=== Exercise input ===

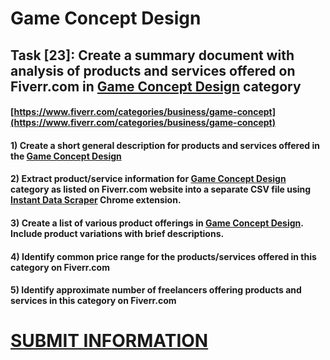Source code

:# Game Concept Design
## Task [23]: Create a summary document with analysis of products and services offered on Fiverr.com in [Game Concept Design](https://www.fiverr.com/categories/business/game-concept) category
#### [https://www.fiverr.com/categories/business/game-concept](https://www.fiverr.com/categories/business/game-concept)
#### 1) Create a short general description for products and services offered in the [Game Concept Design](https://www.fiverr.com/categories/business/game-concept)
#### 2) Extract product/service information for [Game Concept Design](https://www.fiverr.com/categories/business/game-concept) category as listed on Fiverr.com website into a separate CSV file using [Instant Data Scraper](https://chrome.google.com/webstore/detail/instant-data-scraper/ofaokhiedipichpaobibbnahnkdoiiah) Chrome extension.
#### 3) Create a list of various product offerings in [Game Concept Design](https://www.fiverr.com/categories/business/game-concept). Include product variations with brief descriptions.
#### 4) Identify common price range for the products/services offered in this category on Fiverr.com
#### 5) Identify approximate number of freelancers offering products and services in this category on Fiverr.com

# [SUBMIT INFORMATION](https://forms.office.com/r/8AEKjkLxKG)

===

When the records above are checked line by line, how many lines contain the word "category"? Please give only that number.

4